Vector iterator not dereferencable
Here's something I do often, it's not pretty, but it's simple and useful.
I often work with template containers that implement an interface,
imagine something like
template<class T>
class MyVector : public ContainerInterface
...
Where ContainerInterface has basic useful stuff, but that's all. If I want a specific algorithm on vectors of integers without exposing my template implementation, it is useful to accept the interface objects and dynamic_cast it down to MyVector in the implementation. Example:
// function prototype (public API, in the header file)
void ProcessVector( ContainerInterface& vecIfce );
// function implementation (private, in the .cpp file)
void ProcessVector( ContainerInterface& vecIfce)
{
MyVector<int>& vecInt = dynamic_cast<MyVector<int> >(vecIfce);
// the cast throws bad_cast in case of error but you could use a
// more complex method to choose which low-level implementation
// to use, basically rolling by hand your own polymorphism.
// Process a vector of integers
...
}
I could add a Process() method to the ContainerInterface that would be polymorphically resolved, it would be a nicer OOP method, but I sometimes prefer to do it this way. When you have simple containers, a lot of algorithms and you want to keep your implementation hidden, dynamic_cast offers an easy and ugly solution.
You could also look at double-dispatch techniques.
HTH
My current toy project uses dynamic_cast twice; once to work around the lack of multiple dispatch in C++ (it's a visitor-style system that could use multiple dispatch instead of the dynamic_casts), and once to special-case a specific subtype.
Both of these are acceptable, in my view, though the former at least stems from a language deficit. I think this may be a common situation, in fact; most dynamic_casts (and a great many "design patterns" in general) are workarounds for specific language flaws rather than something that aim for.
It can be used for a bit of run-time type-safety when exposing handles to objects though a C interface. Have all the exposed classes inherit from a common base class. When accepting a handle to a function, first cast to the base class, then dynamic cast to the class you're expecting. If they passed in a non-sensical handle, you'll get an exception when the run-time can't find the rtti. If they passed in a valid handle of the wrong type, you get a NULL pointer and can throw your own exception. If they passed in the correct pointer, you're good to go.
This isn't fool-proof, but it is certainly better at catching mistaken calls to the libraries than a straight reinterpret cast from a handle, and waiting until some data gets mysteriously corrupted when you pass the wrong handle in.
Well it would really be nice with extension methods in C#.

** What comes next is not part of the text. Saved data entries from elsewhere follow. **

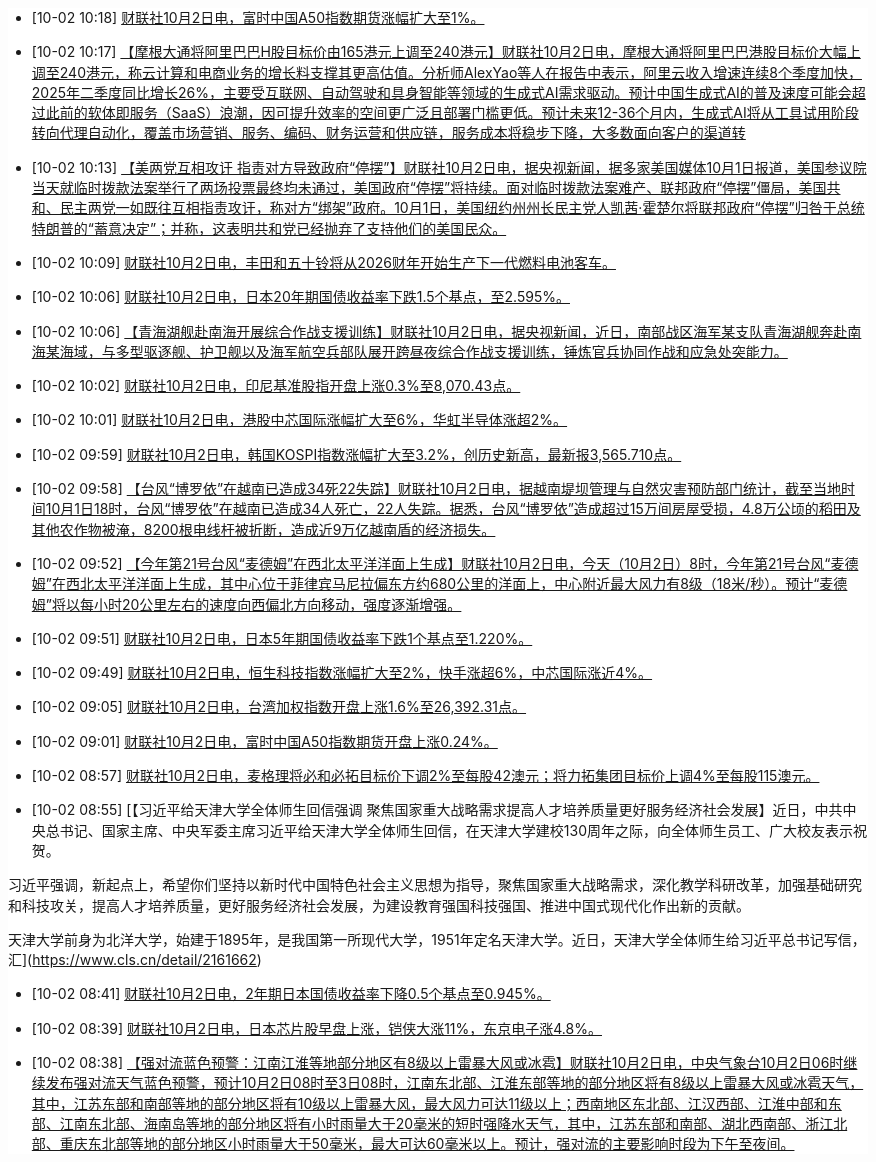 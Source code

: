   - [10-02 10:18] [财联社10月2日电，富时中国A50指数期货涨幅扩大至1%。](https://www.cls.cn/detail/2161705)

  - [10-02 10:17] [【摩根大通将阿里巴巴H股目标价由165港元上调至240港元】财联社10月2日电，摩根大通将阿里巴巴港股目标价大幅上调至240港元，称云计算和电商业务的增长料支撑其更高估值。分析师AlexYao等人在报告中表示，阿里云收入增速连续8个季度加快，2025年二季度同比增长26%，主要受互联网、自动驾驶和具身智能等领域的生成式AI需求驱动。预计中国生成式AI的普及速度可能会超过此前的软体即服务（SaaS）浪潮，因可提升效率的空间更广泛且部署门槛更低。预计未来12-36个月内，生成式AI将从工具试用阶段转向代理自动化，覆盖市场营销、服务、编码、财务运营和供应链，服务成本将稳步下降，大多数面向客户的渠道转](https://www.cls.cn/detail/2161704)

  - [10-02 10:13] [【美两党互相攻讦 指责对方导致政府“停摆”】财联社10月2日电，据央视新闻，据多家美国媒体10月1日报道，美国参议院当天就临时拨款法案举行了两场投票最终均未通过，美国政府“停摆”将持续。面对临时拨款法案难产、联邦政府“停摆”僵局，美国共和、民主两党一如既往互相指责攻讦，称对方“绑架”政府。10月1日，美国纽约州州长民主党人凯茜·霍楚尔将联邦政府“停摆”归咎于总统特朗普的“蓄意决定”；并称，这表明共和党已经抛弃了支持他们的美国民众。](https://www.cls.cn/detail/2161702)

  - [10-02 10:09] [财联社10月2日电，丰田和五十铃将从2026财年开始生产下一代燃料电池客车。](https://www.cls.cn/detail/2161701)

  - [10-02 10:06] [财联社10月2日电，日本20年期国债收益率下跌1.5个基点，至2.595%。](https://www.cls.cn/detail/2161700)

  - [10-02 10:06] [【青海湖舰赴南海开展综合作战支援训练】财联社10月2日电，据央视新闻，近日，南部战区海军某支队青海湖舰奔赴南海某海域，与多型驱逐舰、护卫舰以及海军航空兵部队展开跨昼夜综合作战支援训练，锤炼官兵协同作战和应急处突能力。](https://www.cls.cn/detail/2161698)

  - [10-02 10:02] [财联社10月2日电，印尼基准股指开盘上涨0.3%至8,070.43点。](https://www.cls.cn/detail/2161695)

  - [10-02 10:01] [财联社10月2日电，港股中芯国际涨幅扩大至6%，华虹半导体涨超2%。](https://www.cls.cn/detail/2161693)

  - [10-02 09:59] [财联社10月2日电，韩国KOSPI指数涨幅扩大至3.2%，创历史新高，最新报3,565.710点。](https://www.cls.cn/detail/2161692)

  - [10-02 09:58] [【台风“博罗依”在越南已造成34死22失踪】财联社10月2日电，据越南堤坝管理与自然灾害预防部门统计，截至当地时间10月1日18时，台风“博罗依”在越南已造成34人死亡，22人失踪。据悉，台风“博罗依”造成超过15万间房屋受损，4.8万公顷的稻田及其他农作物被淹，8200根电线杆被折断，造成近9万亿越南盾的经济损失。](https://www.cls.cn/detail/2161691)

  - [10-02 09:52] [【今年第21号台风“麦德姆”在西北太平洋洋面上生成】财联社10月2日电，今天（10月2日）8时，今年第21号台风“麦德姆”在西北太平洋洋面上生成，其中心位于菲律宾马尼拉偏东方约680公里的洋面上，中心附近最大风力有8级（18米/秒）。预计“麦德姆”将以每小时20公里左右的速度向西偏北方向移动，强度逐渐增强。](https://www.cls.cn/detail/2161690)

  - [10-02 09:51] [财联社10月2日电，日本5年期国债收益率下跌1个基点至1.220%。](https://www.cls.cn/detail/2161689)

  - [10-02 09:49] [财联社10月2日电，恒生科技指数涨幅扩大至2%，快手涨超6%，中芯国际涨近4%。](https://www.cls.cn/detail/2161687)

  - [10-02 09:05] [财联社10月2日电，台湾加权指数开盘上涨1.6%至26,392.31点。](https://www.cls.cn/detail/2161667)

  - [10-02 09:01] [财联社10月2日电，富时中国A50指数期货开盘上涨0.24%。](https://www.cls.cn/detail/2161665)

  - [10-02 08:57] [财联社10月2日电，麦格理将必和必拓目标价下调2%至每股42澳元；将力拓集团目标价上调4%至每股115澳元。](https://www.cls.cn/detail/2161663)

  - [10-02 08:55] [【习近平给天津大学全体师生回信强调 聚焦国家重大战略需求提高人才培养质量更好服务经济社会发展】近日，中共中央总书记、国家主席、中央军委主席习近平给天津大学全体师生回信，在天津大学建校130周年之际，向全体师生员工、广大校友表示祝贺。

习近平强调，新起点上，希望你们坚持以新时代中国特色社会主义思想为指导，聚焦国家重大战略需求，深化教学科研改革，加强基础研究和科技攻关，提高人才培养质量，更好服务经济社会发展，为建设教育强国科技强国、推进中国式现代化作出新的贡献。

天津大学前身为北洋大学，始建于1895年，是我国第一所现代大学，1951年定名天津大学。近日，天津大学全体师生给习近平总书记写信，汇](https://www.cls.cn/detail/2161662)

  - [10-02 08:41] [财联社10月2日电，2年期日本国债收益率下降0.5个基点至0.945%。](https://www.cls.cn/detail/2161660)

  - [10-02 08:39] [财联社10月2日电，日本芯片股早盘上涨，铠侠大涨11%，东京电子涨4.8%。](https://www.cls.cn/detail/2161659)

  - [10-02 08:38] [【强对流蓝色预警：江南江淮等地部分地区有8级以上雷暴大风或冰雹】财联社10月2日电，中央气象台10月2日06时继续发布强对流天气蓝色预警，预计10月2日08时至3日08时，江南东北部、江淮东部等地的部分地区将有8级以上雷暴大风或冰雹天气，其中，江苏东部和南部等地的部分地区将有10级以上雷暴大风，最大风力可达11级以上；西南地区东北部、江汉西部、江淮中部和东部、江南东北部、海南岛等地的部分地区将有小时雨量大于20毫米的短时强降水天气，其中，江苏东部和南部、湖北西南部、浙江北部、重庆东北部等地的部分地区小时雨量大于50毫米，最大可达60毫米以上。预计，强对流的主要影响时段为下午至夜间。](https://www.cls.cn/detail/2161658)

For example let's say I have a list of objects and I want to get a list of all ids from them. I can step through them all and pull them out but I would like to segment out that code for reuse.
so something like
List<myObject> myObjectList = getMyObjects();
List<string> ids = myObjectList.PropertyList("id");
would be cool except on the extension method you won't know the type that is coming in.
So
public static List<string> PropertyList(this object objList, string propName) {
var genList = (objList.GetType())objList;
}
would be awesome.
It is very useful, however, most of the times it is too useful: if for getting the job done the easiest way is to do a dynamic_cast, it's more often than not a symptom of bad OO design, what in turn might lead to trouble in the future in unforeseen ways.